## Introduction

Hello it's a me again Drifter Programming!

Today's topic of **Physics **in the branch of **Electromagnetism **is again **Gauss's law**! This time we will cover the **Applications **of this law and not the "basic theory" behind it. I will split this post in parts and actual "mathematical" examples will come in an upcoming post :)

So, without further do, let's get started!

## Applying Gauss's law

First of all, **Gauss's law applies to any distribution of charge and for any surface**.

We can **use the equation** in mainly two ways:

- When knowing an distribution of charge with enough symmetry then we can calculate the integral of Gauss's law and so can calculate the electric field.
- When knowing the electric field we can use the law to find the distribution of charge, such as charges on top of conductive surfaces.

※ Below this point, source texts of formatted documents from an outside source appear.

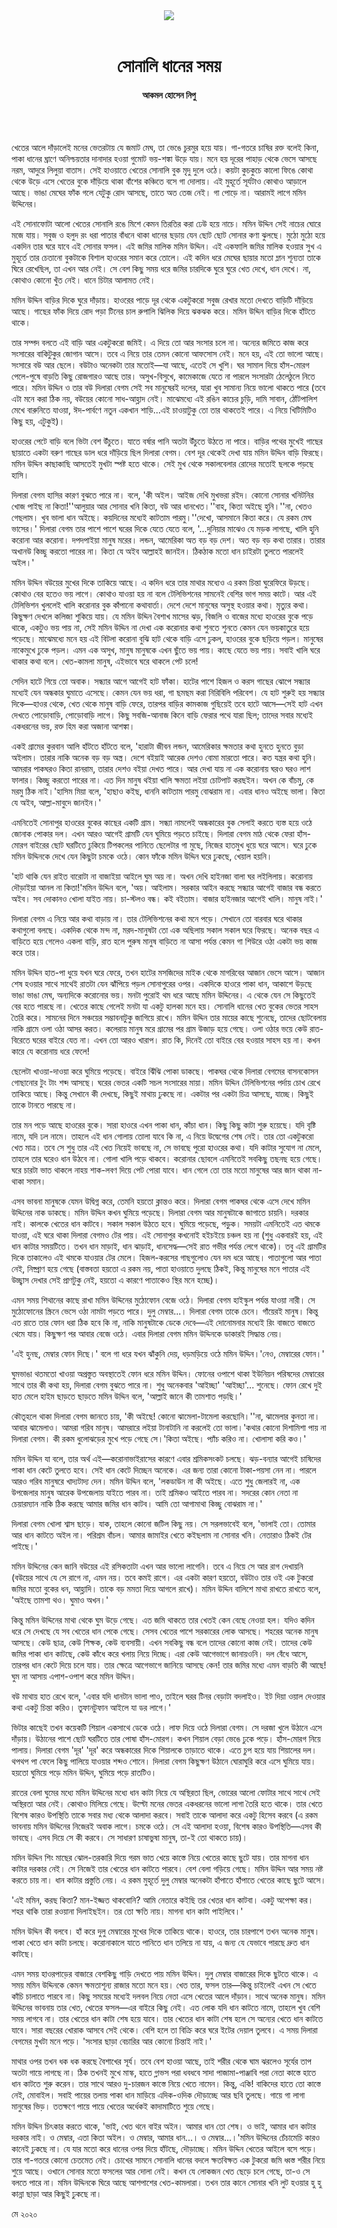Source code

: <div align=center>
<img src=https://images.prothomalo.com/prothomalo-bangla/2021-01/1d75151c-eff9-4e9f-ac28-aebc4618d00f/palo_bangla_og.png />
<br><br>
<h1>সোনালি ধানের সময়</h1>
<h4>আকমল হোসেন নিপু</h4>
<br><br>
</div>

খেতের আলে দাঁড়ালেই মনের ভেতরটায় যে জমাট মেঘ, তা ভেঙে চুরমুর হয়ে যায়। গা-গতরে চাষির রক্ত বলেই কিনা, পাকা ধানের ঘ্রাণে অনিশ্চয়তার দানাদার হওয়া গুমোট ভয়-শঙ্কা উড়ে যায়। মনে হয় দূরের পাহাড় থেকে ভেসে আসছে নরম, আদুরে লিলুয়া বাতাস। সেই হাওয়াতে খেতের সোনালি বুক মৃদু দুলে ওঠে। কয়টা কুচকুচে কালো ফিঙে কোথা থেকে উড়ে এসে খেতের বুকে দাঁড়িয়ে থাকা বাঁশের কঞ্চিতে বসে গা দোলায়। এই মুহূর্তে সূর্যটাও কোথাও আড়ালে আছে। ভাঙা মেঘের ফাঁক গলে যেটুকু রোদ আসছে, তাতে অত তেজ নেই। গা পোড়ে না। আরামই লাগে মমিন উদ্দিনের।

এই সোনাফোটা আলো খেতের সোনালি রঙে মিশে কেমন তিরতির করা ঢেউ হয়ে নাচে। মমিন উদ্দিন সেই নাচের ঘোরে মজে যায়। সবুজ ও হলুদ রং ধরা পাতার বাঁধনে থাকা ধানের ছড়ায় যেন ছোট ছোট সোনার কণা ঝুলছে। মুঠো মুঠো হয়ে একদিন তার ঘরে যাবে এই সোনার ফসল। এই জমির মালিক মমিন উদ্দিন। এই একফালি জমির মালিক হওয়ার সুখ এ মুহূর্তে তার চেতানো বুকটাকে বিশাল হাওরের সমান করে তোলে। এই কদিন ধরে মেঘের ছায়ার মতো ম্লান শূন্যতা তাকে ঘিরে রেখেছিল, তা এখন আর নেই। সে বেশ কিছু সময় ধরে জমির চারদিকে ঘুরে ঘুরে খেত দেখে, ধান দেখে। না, কোথাও কোনো খুঁত নেই। ধানে চিটার আলামত নেই।

মমিন উদ্দিন বাড়ির দিকে ঘুরে দাঁড়ায়। হাওরের পাড়ে দূর থেকে একটুকরো সবুজ রেখার মতো দেখতে বাড়িটি দাঁড়িয়ে আছে। গাছের ফাঁক দিয়ে রোদ পড়া টিনের চাল রুপালি ঝিলিক দিয়ে ঝকঝক করে। মমিন উদ্দিন বাড়ির দিকে হাঁটতে থাকে।

তার সম্পদ বলতে এই বাড়ি আর একটুকরো জমিই। এ দিয়ে তো আর সংসার চলে না। অন্যের জমিতে কাজ করে সংসারের বাকিটুকুর জোগান আসে। তবে এ নিয়ে তার তেমন কোনো আফসোস নেই। মনে হয়, এই তো ভালো আছে। সংসারে বউ আর ছেলে। বউটাও অনেকটা তার মতোই—যা আছে, এতেই সে খুশি। ঘর সামাল দিয়ে হাঁস-মোরগ পেলে-পুষে বাড়তি কিছু রোজগারও আছে তার। অসুখ-বিসুখে, কামেকাজে যেতে না পারলে সংসারটা ঠেলেঠুলে নিতে পারে। মমিন উদ্দিন ও তার বউ দিলারা বেগম সেই সব মানুষেরই দলের, যারা খুব সামান্য নিয়ে ভালো থাকতে পারে (তবে এটা মনে করা ঠিক নয়, বউয়ের কোনো সাধ-আহ্লাদ নেই। মাঝেমধ্যে এই রঙিন কাচের চুড়ি, দামি সাবান, ঠোঁটপালিশ মেখে বারুনিতে যাওয়া, ঈদ-পার্বণে নতুন একখান শাড়ি...এই চাওয়াটুকু তো তার থাকতেই পারে। এ নিয়ে খিটিমিটিও কিছু হয়, এটুকুই)।

হাওরের পেটে বাড়ি বলে ভিটা বেশ উঁচুতে। যাতে বর্ষার পানি অতটা উঁচুতে উঠতে না পারে। বাড়ির পথের মুখেই গাছের ছায়াতে একটা বরুণ গাছের ডাল ধরে দাঁড়িয়ে ছিল দিলারা বেগম। বেশ দূর থেকেই দেখা যায় মমিন উদ্দিন বাড়ি ফিরছে। মমিন উদ্দিন কাছাকাছি আসতেই মুখটা স্পষ্ট হতে থাকে। সেই মুখ থেকে সকালবেলার রোদের মতোই ছলকে পড়ছে হাসি।

দিলারা বেগম হাসির কারণ বুঝতে পারে না। বলে, 'কী অইল। আইজ দেখি মুখভরা রইদ। কোনো সোনার খনিটনির খোজ পাইছ না কিতা!''আলুয়ার আর সোনার খনি কিতা, বউ আর ধানখেত।''বাহ, কিতা অইছে হুনি।''না, খেতও গেছলাম। খুব ভালা ধান অইছে। কয়দিনের মধ্যেই কাটতাম পারমু।''দেখো, আসমানে কিতা করে। যে রকম মেঘ ভাসের।' দিলারা বেগম তার পাশে পাশে ঘরের দিকে যেতে যেতে বলে, '...দুনিয়ার মাঝেও যে মড়ক লাগছে, খালি হুনি করোনা আর করোনা। দপদপাইয়া মানুষ মরের। লন্ডন, আমেরিকা অত বড় বড় দেশ। অত বড় বড় কথা তারার। তারার অখানউ কিচ্ছু করতো পারের না। কিতা যে অইব আল্লাহই জানইন। ঠিকঠাক মতো ধান চাইরটা তুলতে পারলেই অইল।'

মমিন উদ্দিন বউয়ের মুখের দিকে তাকিয়ে আছে। এ কদিন ধরে তার মাথার মধ্যেও এ রকম চিন্তা ঘুরেফিরে উড়ছে। কোথাও বের হতেও ভয় লাগে। কোথাও যাওয়া হয় না বলে টেলিভিশনের সামনেই বেশির ভাগ সময় কাটে। আর এই টেলিভিশন খুললেই খালি করোনার বুক কাঁপানো কথাবার্তা। দেশে দেশে মানুষের অসুস্থ হওয়ার কথা। মৃত্যুর কথা। কিছুক্ষণ দেখলে কলিজা শুকিয়ে যায়। যে মমিন উদ্দিন বৈশাখ মাসের ঝড়, বিজলি ও বাজের মধ্যে হাওরের বুকে পড়ে থাকে, একটুও ভয় পায় না, সেই মমিন উদ্দিন না দেখা এক করোনার কথা শুনতে শুনতে কেমন যেন ভয়কাতুরে হয়ে পড়েছে। মাঝেমধ্যে মনে হয় এই বিটলা করোনা বুঝি হাট থেকে বাড়ি এসে ঢুকল, হাওরের বুকে ছড়িয়ে পড়ল। মানুষের নাকেমুখে ঢুকে পড়ল। এমন এক অসুখ, মানুষ মানুষকে এখন ছুঁতে ভয় পায়। কাছে যেতে ভয় পায়। সবাই খালি ঘরে থাকার কথা বলে। খেত-কামলা মানুষ, এইভাবে ঘরে থাকলে পেট চলে!

সেদিন হাটে গিয়ে তো অবাক। সন্ধ্যার আগে আগেই হাট ফাঁকা। হাটের পাশে হিজল ও করস গাছের ঝোপে সন্ধ্যার মধ্যেই যেন অন্ধকার ঘুমাতে এসেছে। কেমন যেন ভয় ধরা, গা ছমছম করা নিরিবিলি পরিবেশ। যে হাট শুরুই হয় সন্ধ্যার দিকে—হাওর থেকে, খেত থেকে মানুষ বাড়ি ফেরে, তারপর বাড়ির কামকাজ গুছিয়েই তবে হাটে আসে—সেই হাট এখন দেখতে পোড়োবাড়ি, পোড়োবাড়ি লাগে। কিছু সবজি-আনাজ কিনে বাড়ি ফেরার পথে যারা ছিল; তাদের সবার মধ্যেই একধরনের ভয়, রক্ত হিম করা অজানা আশঙ্কা।

একই গ্রামের কুরবান আলি হাঁটতে হাঁটতে বলে, 'হারাটা জীবন লন্ডন, আমেরিকার ক্ষমতার কথা হুনতে হুনতে বুড়া অইলাম। তারার নাকি অনেক বড় বড় অস্ত্র। দেশে বইয়াই আরেক দেশও বোমা মারতো পারে। কত যন্ত্রর কথা হুনি। আমরার পাকঘরও কিতা রানরাম, তারার দেশও বইয়া দেখত পারে। আর দেখা যায় না এক করোনায় ঘরও ঘরও লাশ ফালার। কিচ্ছু করতো পারের না। এত দিন মানুষ থইয়া খালি ক্ষমতা লইয়া চোটপাট করছইন। অখন কে বাঁচমু, কে মরমু ঠিক নাই।'হাসিম মিয়া বলে, 'হাছাও কইছ, ধাননি কাটতাম পারমু বোঝরাম না। এবার ধানও অইছে ভালা। কিতা যে অইব, আল্লা-মাবুদে জানইন।'

এমনিতেই সোনাপুর হাওরের বুকের কাছের একটি গ্রাম। সন্ধ্যা নামলেই অন্ধকারের বুক সেলাই করতে ব্যস্ত হয়ে ওঠে জোনাক পোকার দল। এখন আরও আগেই গ্রামটি যেন ঘুমিয়ে পড়তে চাইছে। দিলারা বেগম মাঠ থেকে ফেরা হাঁস-মোরগ বাইরের ছোট ঘরটিতে ঢুকিয়ে টিপকলের পানিতে ছেলেটার গা মুছে, নিজের হাতমুখ ধুয়ে ঘরে আসে। ঘরে ঢুকে মমিন উদ্দিনকে দেখে যেন কিছুটা চমকে ওঠে। কোন ফাঁকে মমিন উদ্দিন ঘরে ঢুকছে, খেয়াল হয়নি।

'হাট থাকি যেন রাইত বারোটা না বাজাইয়া আইলে ঘুম অয় না। অখন দেখি হাইনজা বালা ঘর লইলিলায়। করোনায় দৌড়াইয়া আনল না কিতা!'মমিন উদ্দিন বলে, 'অয়। আইলাম। সরকার আইন করছে সন্ধ্যার আগেই বাজার বন্ধ করতে অইব। সব দোকানও খোলা যাইত নায়। চা-স্টলও বন্ধ। কই বইতাম। বাজার হাইনজার আগেই খালি। মানুষ নাই।'

দিলারা বেগম এ নিয়ে আর কথা বাড়ায় না। তার টেলিভিশনের কথা মনে পড়ে। সেখানে তো বারবার ঘরে থাকার কথাগুলো বলছে। একদিক থেকে মন্দ না, মরদ-মানুষটা তো এক অছিলায় সকাল সকাল ঘরে ফিরছে। অনেক বছর এ বাড়িতে হয়ে গেলেও একলা বাড়ি, রাত হলে পুরুষ মানুষ বাড়িতে না আসা পর্যন্ত কেমন গা শিউরে ওঠা একটা ভয় কাজ করে তার।

মমিন উদ্দিন হাত-পা ধুয়ে যখন ঘরে ফেরে, তখন হাটের মসজিদের মাইক থেকে মাগরিবের আজান ভেসে আসে। আজান শেষ হওয়ার সাথে সাথেই রাতটা যেন ঝাঁপিয়ে পড়ল সোনাপুরের ওপর। একদিকে হাওরে পাকা ধান, আকাশে উড়ছে ভাঙা ভাঙা মেঘ, অন্যদিকে করোনোর ভয়। মনটা পুরোই থম ধরে আছে মমিন উদ্দিনের। এ থেকে যেন সে কিছুতেই বের হতে পারছে না। খেতের কাছে গেলেই মনটা যা একটু হালকা মনে হয়। সোনালি ধানের খেত বুকের ভেতর সাহস তৈরি করে। সামনের দিনে সঞ্চয়ের সম্ভাবনাটুকু জাগিয়ে রাখে। মমিন উদ্দিন তার মায়ের কাছে শুনেছে, তাদের ছোটবেলায় নাকি গ্রামে ওলা ওঠা আসর করত। কলেরায় মানুষ মরে গ্রামের পর গ্রাম উজাড় হয়ে গেছে। ওলা ওঠার ভয়ে কেউ রাত-বিরেতে ঘরের বাইরে যেত না। এখন তো আরও খারাপ। রাত কি, দিনেই তো বাইরে বের হওয়ার সাহস হয় না। কখন কারে যে করোনায় ধরে ফেলে!

ছেলেটা খাওয়া-দাওয়া করে ঘুমিয়ে পড়েছে। বাইরে ঝিঁঝি পোকা ডাকছে। পাকঘর থেকে দিলারা বেগমের বাসনকোসন গোছানোর টুং টাং শব্দ আসছে। ঘরের ভেতর একটি সচল সংসারের মায়া। মমিন উদ্দিন টেলিভিশনের পর্দায় চোখ রেখে তাকিয়ে আছে। কিন্তু সেখানে কী দেখছে, কিছুই মাথায় ঢুকছে না। একটার পর একটা চিত্র আসছে, যাচ্ছে। কিছুই তাকে টানতে পারছে না।

তার মন পড়ে আছে হাওরের বুকে। সারা হাওরে এখন পাকা ধান, কাঁচা ধান। কিছু কিছু কাটা শুরু হয়েছে। যদি বৃষ্টি নামে, যদি ঢল নামে। তাহলে এই ধান গোলায় তোলা যাবে কি না, এ নিয়ে উদ্বেগের শেষ নেই। তার তো একটুকরো খেত মাত্র। তবে সে শুধু তার এই খেত নিয়েই ভাবছে না, সে ভাবছে পুরো হাওরের কথা। যদি কাটার সুযোগ না মেলে, তাহলে তার ঘরেও ধান উঠবে না। গোলা খালি পড়ে থাকবে। করোনার ছোবলে এমনিতেই সবকিছু তছনছ হয়ে গেছে। ঘরে চারটা ভাত থাকলে নাহয় শাক-লবণ দিয়ে পেট পোরা যাবে। ধান গেলে তো তার মতো মানুষের আর জান থাকা না-থাকা সমান।

এসব ভাবনা মানুষকে যেমন উদ্বিগ্ন করে, তেমনি হয়তো ক্লান্তও করে। দিলারা বেগম পাকঘর থেকে এসে দেখে মমিন উদ্দিনের নাক ডাকছে। মমিন উদ্দিন কখন ঘুমিয়ে পড়েছে। দিলারা বেগম আর মানুষটাকে জাগাতে চায়নি। দরকার নাই। কালকে খেতের ধান কাটবে। সকাল সকাল উঠতে হবে। ঘুমিয়ে পড়েছে, পড়ুক। সময়টা এমনিতেই এত থমকে যাওয়া, এই ঘরে থাকা দিলারা বেগমও টের পায়। এই সোনাপুর কখনোই হইচইয়ে চঞ্চল হয় না (শুধু একবারই হয়, এই ধান কাটার সময়টিতে। তখন ধান মাড়াই, ধান ঝাড়াই, ধানসেদ্ধ—সেই রাত গভীর পর্যন্ত লেগে থাকে)। তবু এই গ্রামটির দিকে তাকালেও এই থমকে যাওয়ার টের মেলে। হিজল-করসের গাছগুলোও যেন দম ধরে আছে। পাতাগুলো আর পাতা নেই, নিষ্প্রাণ হয়ে গেছে (বাস্তবতা হয়তো এ রকম নয়, পাতা হাওয়াতে দুলছে ঠিকই, কিন্তু মানুষের মনে পাতার এই উচ্ছ্বাস দেখার সেই প্রাণটুকু নেই, হয়তো এ কারণে পাতাকেও স্থির মনে হচ্ছে)।

এমন সময় শিথানের কাছে রাখা মমিন উদ্দিনের মুঠোফোন বেজে ওঠে। দিলারা বেগম হাইস্কুল পর্যন্ত যাওয়া নারী। সে মুঠোফোনের স্ক্রিনে ভেসে ওঠা নামটা পড়তে পারে। দুলু মেম্বার...। দিলারা বেগম তাকে চেনে। গাঁয়েরই মানুষ। কিন্তু এত রাতে তার ফোন ধরা ঠিক হবে কি না, নাকি মানুষটাকে ডেকে দেবে—এই দোনোমনার মধ্যেই রিং বাজতে বাজতে থেমে যায়। কিছুক্ষণ পর আবার বেজে ওঠে। এবার দিলারা বেগম মমিন উদ্দিনকে ডাকারই সিদ্ধান্ত নেয়।

'এই হুনছ, মেম্বার ফোন দিছে।' বলে গা ধরে যখন ঝাঁকুনি দেয়, ধড়মড়িয়ে ওঠে মমিন উদ্দিন।'নেও, মেম্বারের ফোন।'

ঘুমভাঙা থতমতো খাওয়া অপ্রস্তুত অবস্থাতেই ফোন ধরে মমিন উদ্দিন। ফোনের ওপাশে থাকা ইউনিয়ন পরিষদের মেম্বারের সাথে তার কী কথা হয়, দিলারা বেগম বুঝতে পারে না। শুধু অনেকবার 'আইচ্ছা' 'আইচ্ছা'... শুনেছে। ফোন রেখে দুই হাত মেলে হাইম ছাড়তে ছাড়তে মমিন উদ্দিন বলে, 'আল্লাই জানে কী তামশাত পড়ছি।'

কৌতূহলে থাকা দিলারা বেগম জানতে চায়, 'কী অইছে! কোনো ঝামেলা-টামেলা করছোনি।''না, ঝামেলার কুনতা না। আবার ঝামেলাও। আমরা গরিব মানুষ। আমরারে লইয়া টানাটানি না করলেই তো ভালা।'কথার কোনো দিশামিশা পায় না দিলারা বেগম। কী রকম ধুলোঝড়ের মুখে পড়ে গেছে সে।'কিতা অইছে। প্যাঁচ করিও না। খোলাসা করি কও।'

মমিন উদ্দিন যা বলে, তার অর্থ এই—করোনাভাইরাসের কারণে এবার শ্রমিকসংকট চলছে। ঝড়-বন্যার আগেই চাষিদের পাকা ধান কেটে তুলতে হবে। সেই ধান কেটে দিচ্ছেন অনেকে। এর জন্য তারা কোনো টাকা-পয়সা নেন না। পারলে আরও গরিব মানুষরে খাদ্যটাদ্য দেন। মমিন উদ্দিন বলে, 'লকডাউন না কী অইছে। এতে শুধু জেলারই না, এক উপজেলার মানুষ আরেক উপজেলায় যাইতে পারব না। তাই শ্রমিকও আইতে পারব না। সদরের কোন নেতা না চেয়ারম্যান নাকি ঠিক করছে আমার জমির ধান কাটব। আমি তো আগামাথা কিচ্ছু বোঝরাম না।'

দিলারা বেগম খোলা শ্বাস ছাড়ে। যাক, তাহলে কোনো জটিল কিছু নয়। সে সরলভাবেই বলে, 'ভালাই তো। তোমার আর ধান কাটতে অইল না। পরিশ্রম বাঁচল। আমার জামাইর খেতে কইছলাম না সোনার খনি। নেতারাও ঠিকই টের পাইছে।'

মমিন উদ্দিনের কেন জানি বউয়ের এই রসিকতাটা এখন আর ভালো লাগেনি। তবে এ নিয়ে সে আর রাগ দেখায়নি (বউয়ের সাথে যে সে রাগে না, এমন নয়। তবে কমই রাগে। এর একটা কারণ হয়তো, বউটাও তার ওই এক টুকরো জমির মতো বুকের ধন, আহ্লাদি। তাকে বড় মমতা দিয়ে আগলে রাখে)। মমিন উদ্দিন বালিশে মাথা রাখতে রাখতে বলে, 'অইছে তামশা থও। ঘুমাও অখন।'

কিন্তু মমিন উদ্দিনের মাথা থেকে ঘুম উড়ে গেছে। এত জমি থাকতে তার খেতই কেন বেছে নেওয়া হল। যদিও কদিন ধরে সে দেখছে যে সব খেতের ধান পেকে গেছে। সেসব খেতের পাশে সরকারের লোক আসছে। শহরের অনেক মানুষ আসছে। কেউ ছাত্র, কেউ শিক্ষক, কেউ ব্যবসায়ী। এখন সবকিছু বন্ধ বলে তাদের কোনো কাজ নেই। তাদের কেউ জমির পাকা ধান কাটছে, কেউ কাঁধে করে খলায় নিয়ে দিচ্ছে। এরা কেউ আগেভাগে জানায়ওনি। দল বেঁধে আসে, তারপর ধান কেটে দিয়ে চলে যায়। তার ক্ষেত্রে আগেভাগে জানিয়ে আসছে কেন! তার জমির মধ্যে এমন বাড়তি কী আছে! ঘুম না আসায় এপাশ-ওপাশ করে মমিন উদ্দিন।

বউ মাথায় হাত রেখে বলে, 'এবার যদি ধানটান ভালা পাও, তাইলে ঘরর টিনর বেড়াটা বদলাইও। ইট দিয়া ওয়াল দেওয়ার কথা একটু চিন্তা করিও। তুফানটুফান আইলে যা ডর লাগে।'

ভিটার কাছেই তখন কয়েকটি শিয়াল একসাথে ডেকে ওঠে। লাফ দিয়ে ওঠে দিলারা বেগম। সে দরজা খুলে উঠানে এসে দাঁড়ায়। উঠানের পাশে ছোট ঘরটিতে তার পোষা হাঁস-মোরগ। কখন শিয়াল বেড়া ভেঙে ঢুকে পড়ে। হাঁস-মোরগ নিয়ে পালায়। দিলারা বেগম 'দূর' 'দূর' করে অন্ধকারের দিকে শিয়ালকে তাড়াতে থাকে। এতে চুপ হয়ে যায় শিয়ালের দল। থপথপ পা ফেলে কিছু পালিয়ে যাওয়ার শব্দও শোনে। দিলারা বেগম কিছুক্ষণ উঠানে ঘোরাঘুরি করে এসে ঘুমিয়ে যায়। হয়তো ঘুমিয়ে পড়ে মমিন উদ্দিন, ঘুমিয়ে পড়ে রাতটিও।

রাতের বেলা ঘুমের মধ্যে মমিন উদ্দিনের মধ্যে ধান কাটা নিয়ে যে অস্থিরতা ছিল, ভোরের আলো ফোটার সাথে সাথে সেই অস্থিরতা আর নেই। কোথাও মিলিয়ে গেছে। উল্টো মনের ভেতর একধরনের ভালো লাগা তৈরি হতে থাকে। তার খেতে বিশেষ কারও উপস্থিতি তাকে সবার মধ্য থেকে আলাদা করবে। সবাই তাকে আলাদা করে একটু হিসেব করবে (এ রকম ভাবনায় মমিন উদ্দিনের নিজেরই অবাক লাগে। চমকে ওঠে। সে এই আলাদা হওয়া, বিশেষ কারও উপস্থিতি—এসব কী ভাবছে। এসব দিয়ে সে কী করবে। সে সাধারণ চাষাভুষা মানুষ, তা-ই তো থাকতে চায়)।

মমিন উদ্দিন শিং মাছের ঝোল-তরকারি দিয়ে গরম ভাত খেয়ে কাস্তে নিয়ে খেতের কাছে ছুটে যায়। তার মাগনা ধান কাটার দরকার নেই। সে নিজেই তার খেতের ধান কাটতে পারবে। বেশ বেলা গড়িয়ে গেছে। মমিন উদ্দিন আর সময় নষ্ট করতে চায় না। ধান কাটার প্রস্তুতি নেয়। এ রকম মুহূর্তে দুলু মেম্বার অনেকটা হাঁপাতে হাঁপাতে খেতের কাছে ছুটে আসে।

'এই মমিন, করছ কিতা? মান-ইজ্জত থাকবোনি? আমি নেতারে কইছি তর খেতর ধান কাটবা। একটু অপেক্ষা কর। শহর থাকি তারা রওয়ানা দিলাইছইন। তর তো ক্ষতি নায়। মাগনা ধান কাটা পাইলিবে।'

মমিন উদ্দিন কী বলবে। হাঁ করে দুলু মেম্বারের মুখের দিকে তাকিয়ে থাকে। হাওরে, তার চারপাশে তখন অনেক মানুষ। পাকা খেতে ধান কাটা চলছে। করোনাকালে যাতে পানিতে ধান তলিয়ে না যায়, এ জন্য যে যেভাবে পারছে দ্রুত ধান কাটছে।

এমন সময় হাওরপাড়ের বাজারে বেশকিছু গাড়ি দেখতে পায় মমিন উদ্দিন। দুলু মেম্বার বাজারের দিকে ছুটতে থাকে। এ সময় মমিন উদ্দিনকে কেমন ক্ষমতাশূন্য রাজার মতো মনে হয়। খেত তার, ফসল তার—কিন্তু চাইলেই এখন সে খেতে কাঁচি চালাতে পারবে না। কিছু সময়ের মধ্যেই দলবল নিয়ে নেতা এসে খেতের আলে দাঁড়ান। সাথে অনেক মানুষ। মমিন উদ্দিনের ভাবনায় তার খেত, খেতের ফসল—এর বাইরে কিছু নেই। এত লোক যদি ধান কাটতে নামে, তাহলে খুব বেশি সময় লাগবে না। তার খেতের ধান কাটা শেষ হয়ে যাবে। তার খেতের ধান কাটা শেষ হলে সে অন্যের খেতে ধান কাটতে যাবে। সারা বছরের খোরাক আসবে সেই থেকে। বেশি হলে তা বিক্রি করে ঘরে ইটের দেয়াল তুলবে। এ সময় দিলারা বেগমের মুখটা মনে পড়ে। 'সংসার ছাড়া বেচারির আর কোনো চিন্তাই নাই।'

মাথার ওপর তখন ধক ধক করছে বৈশাখের সূর্য। তবে বেশ হাওয়া আছে, তাই শরীর থেকে ঘাম ঝরলেও সূর্যের তাপ অতটা গায়ে লাগছে না। ঠিক তখনই মুখে মাস্ক, হাতে গ্লাভস পরা ধবধবে সাদা পাজামা-পাঞ্জাবি পরা নেতা কাস্তে হাতে ধান কাটতে শুরু করেন। তার সাথে আরও দু-চারজন কাস্তে নিয়ে খেতে নামেন। কিন্তু, একি! বাকিদের হাতে তো কাস্তে নেই, মোবাইল। সবাই পায়ের তলায় পাকা ধান মাড়িয়ে এদিক-ওদিক দৌড়াচ্ছে আর ছবি তুলছে। গায়ে গা লাগা মানুষের ভিড়। ততক্ষণে পায়ে পায়ে খেতের অর্ধেকই কাদামাটিতে শুয়ে গেছে।

মমিন উদ্দিন চিৎকার করতে থাকে, 'ভাই, খেত থনে বাইর অইন। আমার ধান তো শেষ। ও ভাই, আমার ধান কাটার দরকার নাই। ও মেম্বার, এতা কিতা অইল। ও মেম্বার, আমার ধান...। ও মেম্বার...।'মমিন উদ্দিনের চেঁচামেচি কারও কানেই ঢুকছে না। যে যার মতো করে ধানের ওপর দিয়ে হাঁটছে, দৌড়াচ্ছে। মমিন উদ্দিন খেতের আইলে বসে পড়ে। তার গা-গতরে কোনো চেতমেত নেই। চোখের সামনে সোনালি ধানের বদলে ক্ষতবিক্ষত এক টুকরো জমি ধ্বস্ত শরীর নিয়ে শুয়ে আছে। ওখানে সোনার মতো ফসলের আর দোলা নেই। কখন যে লোকজন খেত ছেড়ে চলে গেছে, তা-ও সে বলতে পারে না। মমিন উদ্দিনকে ঘিরে আছে আশপাশের খেত-কামলারা। তখন তার কানে সোনার খনি লুট হওয়ার হু হু কান্না ছাড়া আর কিছুই ঢুকছে না।

মে ২০২০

Some **critical points/tips** when applying the law:

- The first step when applying Gauss's law is of course the
**selection of the**so called**Gaussian surface**(or G.S. in short) that we are going to use with Gauss's law. When calculating the electric feild at some specific point we of course have to make sure that the point is on top of that Gaussian surface. **The Gaussian surface doesn't have to be a real surface**(as I already pointed out last time). Often the appropriate geometrical surface is an**imaginery surface**.**The Gaussian surface and the distribution of charge need to have some common property of symmetry**, so that it's possible to calculate the integral. So, when the distribution of charge is an sphere then the G. S. will also be an concentric sphere.- We often
**split an closed G. S. in to many separate surfaces**. Of course the integral of the total closed surface is equal to the sum of the integral of each separate surface (some could also equal zero). - When an
**electric field E is vertically across**at some point of a surface with area A and also has the same meter at each point of the surface, then the**electric field is constant**and so the**integral of the total surface is equal to EA**. - When an
**electric field E is tangent at every point of a surface, then the Gauss integral on top of the whole surface is****zero**. - When
**E = 0 at every point of a surface, then the integral is zero**. - Generally,
**the electric field is partially caused by charges inside of the volume and partially caused by charged outside of the volume of the surface**. This means that**the electric field at points inside of the surface is not necessarily zero, even when there are no charges inside of that surface**. But, at this last case the integral of that closed surface is of course always zero.

## Gauss Applications

Let's now get into some Applications for simple distributions of charge...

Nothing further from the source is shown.